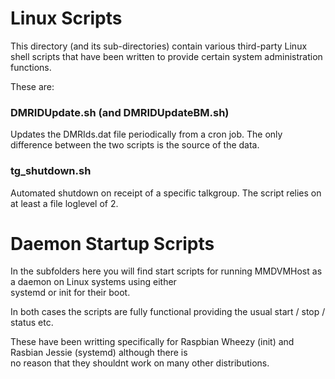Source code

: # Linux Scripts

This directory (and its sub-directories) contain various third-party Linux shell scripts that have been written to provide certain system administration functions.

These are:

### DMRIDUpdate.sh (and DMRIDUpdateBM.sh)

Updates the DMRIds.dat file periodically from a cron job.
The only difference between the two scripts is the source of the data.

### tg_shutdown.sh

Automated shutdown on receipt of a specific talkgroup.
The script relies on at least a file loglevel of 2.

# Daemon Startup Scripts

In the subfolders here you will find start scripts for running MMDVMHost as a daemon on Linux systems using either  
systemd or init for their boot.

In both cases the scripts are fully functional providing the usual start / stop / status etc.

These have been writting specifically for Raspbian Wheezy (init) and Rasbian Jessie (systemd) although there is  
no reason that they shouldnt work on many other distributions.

...

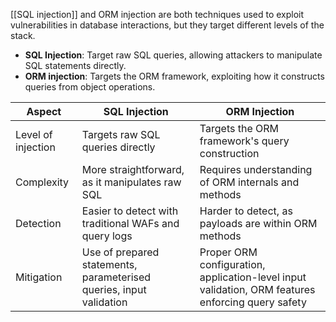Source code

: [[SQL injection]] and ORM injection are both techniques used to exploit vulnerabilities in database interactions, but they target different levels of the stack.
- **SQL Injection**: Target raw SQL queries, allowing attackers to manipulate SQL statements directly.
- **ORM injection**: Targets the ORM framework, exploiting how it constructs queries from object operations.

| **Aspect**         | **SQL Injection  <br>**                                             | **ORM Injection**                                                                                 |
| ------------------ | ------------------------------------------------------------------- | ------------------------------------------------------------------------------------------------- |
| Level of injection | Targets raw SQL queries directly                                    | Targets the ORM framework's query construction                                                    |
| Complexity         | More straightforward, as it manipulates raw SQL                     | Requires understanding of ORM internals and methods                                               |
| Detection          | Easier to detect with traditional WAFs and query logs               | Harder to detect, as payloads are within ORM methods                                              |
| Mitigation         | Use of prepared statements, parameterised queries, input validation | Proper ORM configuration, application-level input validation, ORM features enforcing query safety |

--

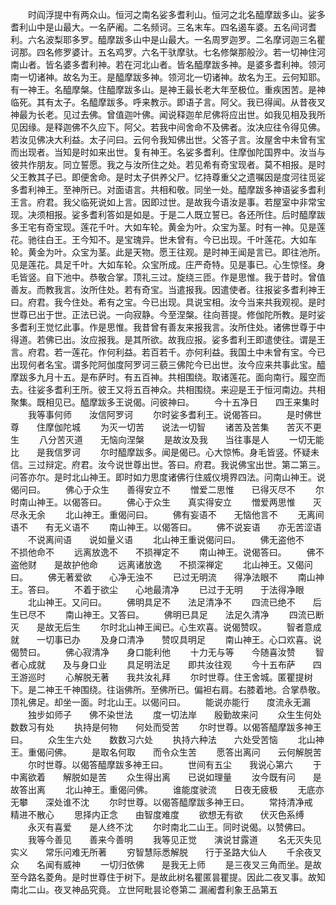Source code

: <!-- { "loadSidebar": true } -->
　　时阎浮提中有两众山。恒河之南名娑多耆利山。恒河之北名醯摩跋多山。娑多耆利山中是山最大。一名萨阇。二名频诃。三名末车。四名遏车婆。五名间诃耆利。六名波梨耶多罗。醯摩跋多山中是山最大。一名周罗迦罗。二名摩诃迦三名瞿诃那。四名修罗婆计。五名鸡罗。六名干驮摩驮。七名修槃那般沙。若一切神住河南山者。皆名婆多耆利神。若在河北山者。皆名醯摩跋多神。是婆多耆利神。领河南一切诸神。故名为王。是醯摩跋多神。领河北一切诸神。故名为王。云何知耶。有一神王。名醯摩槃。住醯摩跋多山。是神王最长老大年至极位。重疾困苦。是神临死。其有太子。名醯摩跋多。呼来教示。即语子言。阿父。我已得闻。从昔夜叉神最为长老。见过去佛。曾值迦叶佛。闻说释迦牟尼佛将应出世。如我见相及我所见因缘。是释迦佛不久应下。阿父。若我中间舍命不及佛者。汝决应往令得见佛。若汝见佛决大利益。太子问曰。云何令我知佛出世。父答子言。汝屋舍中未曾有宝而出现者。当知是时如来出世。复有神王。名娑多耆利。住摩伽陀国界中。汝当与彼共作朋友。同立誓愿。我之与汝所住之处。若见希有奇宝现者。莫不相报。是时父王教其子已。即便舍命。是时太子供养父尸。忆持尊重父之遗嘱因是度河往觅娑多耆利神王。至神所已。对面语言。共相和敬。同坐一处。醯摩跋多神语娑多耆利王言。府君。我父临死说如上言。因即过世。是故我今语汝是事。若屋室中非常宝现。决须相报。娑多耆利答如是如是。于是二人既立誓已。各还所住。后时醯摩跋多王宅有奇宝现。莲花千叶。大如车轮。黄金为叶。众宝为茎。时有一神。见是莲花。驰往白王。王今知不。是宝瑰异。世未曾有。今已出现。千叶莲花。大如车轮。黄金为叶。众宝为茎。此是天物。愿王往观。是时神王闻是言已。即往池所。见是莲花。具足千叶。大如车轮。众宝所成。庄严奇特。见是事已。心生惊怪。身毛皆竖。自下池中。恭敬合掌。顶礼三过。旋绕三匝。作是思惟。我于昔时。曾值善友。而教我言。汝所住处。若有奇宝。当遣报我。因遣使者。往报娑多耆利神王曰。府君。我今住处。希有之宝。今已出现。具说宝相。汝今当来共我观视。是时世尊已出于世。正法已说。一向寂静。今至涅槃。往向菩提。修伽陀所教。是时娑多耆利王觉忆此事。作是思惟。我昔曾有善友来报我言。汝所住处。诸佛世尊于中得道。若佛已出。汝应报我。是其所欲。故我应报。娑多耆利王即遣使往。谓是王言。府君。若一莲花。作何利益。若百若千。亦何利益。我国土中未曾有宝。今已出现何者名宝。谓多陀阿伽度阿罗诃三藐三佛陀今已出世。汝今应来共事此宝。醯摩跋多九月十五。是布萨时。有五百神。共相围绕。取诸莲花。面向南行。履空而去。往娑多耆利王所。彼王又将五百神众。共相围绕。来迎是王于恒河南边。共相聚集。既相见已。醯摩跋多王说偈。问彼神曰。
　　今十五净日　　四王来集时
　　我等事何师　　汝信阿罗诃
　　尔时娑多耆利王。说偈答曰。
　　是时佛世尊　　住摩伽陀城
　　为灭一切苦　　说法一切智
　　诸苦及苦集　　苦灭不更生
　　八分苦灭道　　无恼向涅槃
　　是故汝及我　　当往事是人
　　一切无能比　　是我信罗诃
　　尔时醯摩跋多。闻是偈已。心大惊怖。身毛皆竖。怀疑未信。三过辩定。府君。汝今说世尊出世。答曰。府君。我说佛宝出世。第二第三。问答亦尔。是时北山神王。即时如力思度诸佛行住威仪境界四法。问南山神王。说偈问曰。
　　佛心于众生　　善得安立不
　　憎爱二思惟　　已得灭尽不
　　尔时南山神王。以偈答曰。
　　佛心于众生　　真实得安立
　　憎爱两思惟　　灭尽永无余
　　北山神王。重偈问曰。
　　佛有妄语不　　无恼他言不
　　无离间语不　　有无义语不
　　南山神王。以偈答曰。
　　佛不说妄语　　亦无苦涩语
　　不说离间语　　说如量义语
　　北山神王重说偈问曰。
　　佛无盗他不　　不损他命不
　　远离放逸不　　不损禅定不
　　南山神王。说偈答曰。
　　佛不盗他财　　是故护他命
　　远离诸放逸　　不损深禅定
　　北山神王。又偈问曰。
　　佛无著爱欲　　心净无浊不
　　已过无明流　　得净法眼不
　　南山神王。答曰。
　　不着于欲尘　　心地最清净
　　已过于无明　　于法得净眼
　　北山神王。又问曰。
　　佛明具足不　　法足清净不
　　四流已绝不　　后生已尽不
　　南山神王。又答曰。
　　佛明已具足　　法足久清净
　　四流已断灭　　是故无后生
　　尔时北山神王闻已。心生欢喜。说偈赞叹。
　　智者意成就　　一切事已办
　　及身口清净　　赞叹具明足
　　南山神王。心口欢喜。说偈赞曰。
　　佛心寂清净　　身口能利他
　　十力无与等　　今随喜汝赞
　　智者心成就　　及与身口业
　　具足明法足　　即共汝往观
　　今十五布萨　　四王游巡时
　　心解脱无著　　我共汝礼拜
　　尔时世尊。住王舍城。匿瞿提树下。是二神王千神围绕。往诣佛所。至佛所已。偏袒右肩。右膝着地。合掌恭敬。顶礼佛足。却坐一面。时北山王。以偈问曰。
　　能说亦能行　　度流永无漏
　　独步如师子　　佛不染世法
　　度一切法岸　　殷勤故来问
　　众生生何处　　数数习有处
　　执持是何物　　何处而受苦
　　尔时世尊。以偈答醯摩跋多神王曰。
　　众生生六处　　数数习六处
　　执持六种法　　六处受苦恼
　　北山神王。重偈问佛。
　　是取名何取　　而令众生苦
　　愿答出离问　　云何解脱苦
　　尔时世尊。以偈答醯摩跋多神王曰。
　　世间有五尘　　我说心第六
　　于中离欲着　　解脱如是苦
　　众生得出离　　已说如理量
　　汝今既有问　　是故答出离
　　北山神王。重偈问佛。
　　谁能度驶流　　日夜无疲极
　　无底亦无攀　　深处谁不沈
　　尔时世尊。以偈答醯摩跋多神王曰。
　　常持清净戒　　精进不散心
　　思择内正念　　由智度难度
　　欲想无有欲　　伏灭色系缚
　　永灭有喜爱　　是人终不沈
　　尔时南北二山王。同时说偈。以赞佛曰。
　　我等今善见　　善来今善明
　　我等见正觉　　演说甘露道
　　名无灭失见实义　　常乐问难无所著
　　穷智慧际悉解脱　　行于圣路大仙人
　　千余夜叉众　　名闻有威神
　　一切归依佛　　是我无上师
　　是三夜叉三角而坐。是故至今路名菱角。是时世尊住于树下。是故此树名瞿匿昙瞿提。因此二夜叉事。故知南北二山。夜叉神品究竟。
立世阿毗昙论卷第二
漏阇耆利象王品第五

● **WORK REQUIRED**:
In the entries above, the lines from the one bearing "佛心于众生　　真实得安立" up to and including the one bearing "执持是何物　　何处而受苦" should be transcribed exactly; no other line is wanted.

● **SOLUTION FOR THIS EXERCISE**:
　　佛心于众生　　真实得安立
　　憎爱两思惟　　灭尽永无余
　　北山神王。重偈问曰。
　　佛有妄语不　　无恼他言不
　　无离间语不　　有无义语不
　　南山神王。以偈答曰。
　　佛不说妄语　　亦无苦涩语
　　不说离间语　　说如量义语
　　北山神王重说偈问曰。
　　佛无盗他不　　不损他命不
　　远离放逸不　　不损禅定不
　　南山神王。说偈答曰。
　　佛不盗他财　　是故护他命
　　远离诸放逸　　不损深禅定
　　北山神王。又偈问曰。
　　佛无著爱欲　　心净无浊不
　　已过无明流　　得净法眼不
　　南山神王。答曰。
　　不着于欲尘　　心地最清净
　　已过于无明　　于法得净眼
　　北山神王。又问曰。
　　佛明具足不　　法足清净不
　　四流已绝不　　后生已尽不
　　南山神王。又答曰。
　　佛明已具足　　法足久清净
　　四流已断灭　　是故无后生
　　尔时北山神王闻已。心生欢喜。说偈赞叹。
　　智者意成就　　一切事已办
　　及身口清净　　赞叹具明足
　　南山神王。心口欢喜。说偈赞曰。
　　佛心寂清净　　身口能利他
　　十力无与等　　今随喜汝赞
　　智者心成就　　及与身口业
　　具足明法足　　即共汝往观
　　今十五布萨　　四王游巡时
　　心解脱无著　　我共汝礼拜
　　尔时世尊。住王舍城。匿瞿提树下。是二神王千神围绕。往诣佛所。至佛所已。偏袒右肩。右膝着地。合掌恭敬。顶礼佛足。却坐一面。时北山王。以偈问曰。
　　能说亦能行　　度流永无漏
　　独步如师子　　佛不染世法
　　度一切法岸　　殷勤故来问
　　众生生何处　　数数习有处
　　执持是何物　　何处而受苦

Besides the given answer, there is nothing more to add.